7. De beroepsgronden slagen niet. De rechtbank twijfelt hier niet over. Daarom is het beroep kennelijk ongegrond.
8. Nu er uitspraak is gedaan in het beroep en er niet langer sprake is van connexiteit [8] , wordt het verzoek om een voorlopige voorziening niet-ontvankelijk verklaard.
9. Eiser krijgt geen vergoeding van zijn proceskosten.

Beslissing

De rechtbank verklaart het beroep ongegrond.
De voorzieningenrechter verklaart het verzoek tot het treffen van een voorlopige
voorziening niet-ontvankelijk.
Deze uitspraak is gedaan door mr. M.M. Meijers, (voorzieningen)rechter, in aanwezigheid van J. Dommerholt, griffier
De beslissing is uitgesproken in het openbaar en bekendgemaakt op:

Rechtsmiddel

Bent u het niet eens met deze uitspraak?
Als u het niet eens bent met deze uitspraak op het beroep, kunt u een brief sturen naar de
rechtbank waarin u uitlegt waarom u het er niet mee eens bent.
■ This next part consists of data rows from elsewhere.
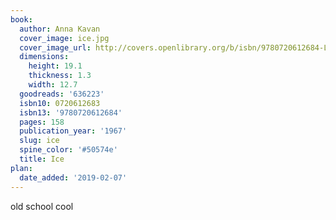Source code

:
 ```yaml
---
book:
  author: Anna Kavan
  cover_image: ice.jpg
  cover_image_url: http://covers.openlibrary.org/b/isbn/9780720612684-L.jpg
  dimensions:
    height: 19.1
    thickness: 1.3
    width: 12.7
  goodreads: '636223'
  isbn10: 0720612683
  isbn13: '9780720612684'
  pages: 158
  publication_year: '1967'
  slug: ice
  spine_color: '#50574e'
  title: Ice
plan:
  date_added: '2019-02-07'
---
```


old school cool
Dit heet een verzetschrift. U
moet dit verzetschrift indienen binnen 6 weken na de dag waarop deze uitspraak is
verzonden. U ziet deze datum hierboven. Als u graag een zitting wilt waarin u uw
verzetschrift kunt toelichten, kunt u dit in uw verzetschrift vermelden. Tegen de uitspraak
op het verzoek om een voorlopige voorziening staat geen rechtsmiddel open.

Voetnoten

1.Zie artikel 8:54, eerste lid, aanhef en onder c, van de Algemene wet bestuursrechter (Awb).
2.Nieuwsbericht uit de Franse krant ‘Le Figaro’ van 25 januari 2023, de cijfers uit het nieuwbericht zijn afkomstig van het bureau ‘Eurostat’ van de Europese Unie.
3.Handvest van de grondrechten van de Europese Unie.
4.Europees Verdrag voor de Rechten van de Mens.
5."Ce n'était plus tenable" : le maire d'un village breton abandonne un projet d'accueil de réfugiés -
6.Zie ABRvS 1 augustus 2023, ECLI:NL:RVS:2023:2928, ABRvS 5 april 2023, ECLI:NL:RVS:2023:1318, ABRvS 9 maart 2022, ECLI:NL:RVS:2022:715 en ABRvS 21 april 2021, ECLI:NL:RVS:2021:816.
7.Zie de uitspraak van de Afdeling bestuursrechtspraak van de Raad van State van 9 oktober 2023, ECLI:NL:RVS:2023:3737.
8.Op grond van artikel 8:81 en 8:83, derde lid, van de Awb.